His alternate service began in a rural language school, bombed just days after he arrived, forcing Balaban to walk miles in search of a medic, carrying shrapnel in his shoulder. This led to his second stint as a non-combat volunteer, which involved shuttling wounded Vietnamese children to care in U.S. hospitals.

The girl he remembers best, Balaban said, was discovered in a pile of bodies in her village, just underneath her mother.

“She was the tiniest,” he said.

But even once his service finished, Balaban returned to Vietnam a third time in 1971 — this time armed with a tape recorder. He’d gotten a fellowship from the National Endowment for the Humanities, which allowed him to wander through the war-torn country recording the folk songs he’d heard on the rice plantations and along the river bank.

“What are these people singing in the middle of a war?” he asked himself.
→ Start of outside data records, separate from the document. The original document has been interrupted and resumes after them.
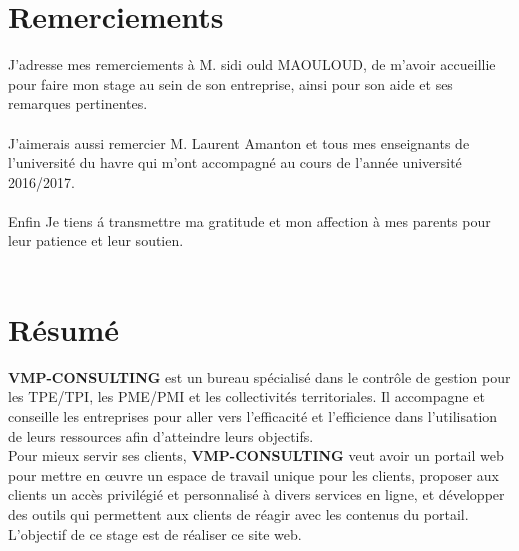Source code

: \documentclass[12pt]{article}
\begin{document}
\section*{Remerciements}


J’adresse mes remerciements à  M. sidi ould MAOULOUD, de m’avoir accueillie pour faire mon
stage au sein de son entreprise, ainsi pour son aide et  ses  remarques pertinentes.  \\ \\
J’aimerais aussi remercier M. Laurent Amanton  et tous mes enseignants de l’université du havre
qui m’ont accompagné 
au cours de l'année université 2016/2017.\\ \\

Enfin  Je tiens á transmettre ma gratitude et mon affection à mes
parents  pour leur patience et leur soutien.\\ \\


\newpage

\section*{Résumé}
\textbf{VMP-CONSULTING}  est un bureau spécialisé dans le contrôle de gestion pour les TPE/TPI, les PME/PMI et les collectivités territoriales. Il  accompagne et conseille les entreprises pour aller vers l'efficacité et l'efficience dans l'utilisation de leurs ressources afin d'atteindre leurs objectifs.\\
Pour mieux servir ses clients, \textbf{VMP-CONSULTING}  veut avoir un portail web pour 
mettre en œuvre un espace de travail unique pour les clients, 
 proposer aux clients un accès privilégié et personnalisé à divers services en
ligne, et 
développer des outils qui permettent aux clients de réagir avec les contenus du
portail.\\
L'objectif de ce stage est de réaliser ce site web.
\end{document}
Ca dao singers by the Mekong River near My Tho in Vietnam, where poet and retired NC State English professor John Balaban recorded them.
Ca dao singers by the Mekong River near My Tho in Vietnam, where poet and retired NC State English professor John Balaban recorded them.

Having learned enough Vietnamese to get by, he wandered on foot as the war raged around him, capturing bursts of gunfire and mortar launches on tape along with the singing voices. He recorded 5-year-old children and wrinkled old men, some of whom knew a handful of songs and some of whom knew hundreds.

Voices from Vietnam

The songs sounded like the blues to Balaban’s American ear, and nobody ever refused him.

“One was a Buddhist monk,” he remembered. “One was secretary to the U.S. consulate in Hue. One was a fundamentalist minister in a village up in the mountains.”

From his living room sofa, five decades later, Balaban recalled recording a tall woman living in a hut on stilts, who collected medicinal herbs and hung them in her rafters for sale.

She told him she’d been mute as a child and her parents thought her insane, so they sought the services of a local faith healer: “The Monk Who Sells Potatoes.”

This monk, Balaban said, plucked a pear tree leaf and placed it on the girl’s tongue, which prompted her to speak at last. The grateful parents then asked the monk what he wanted as payment, and when he pointed to the girl, they gave her away. The woman told Balaban that the monk kept her until she began menstruating, at which point he sent her to a Buddhist nunnery.

“Then I was crazy again,” she recalled, “and I started singing.”

These are the stories Balaban carried home, more vivid than the scars.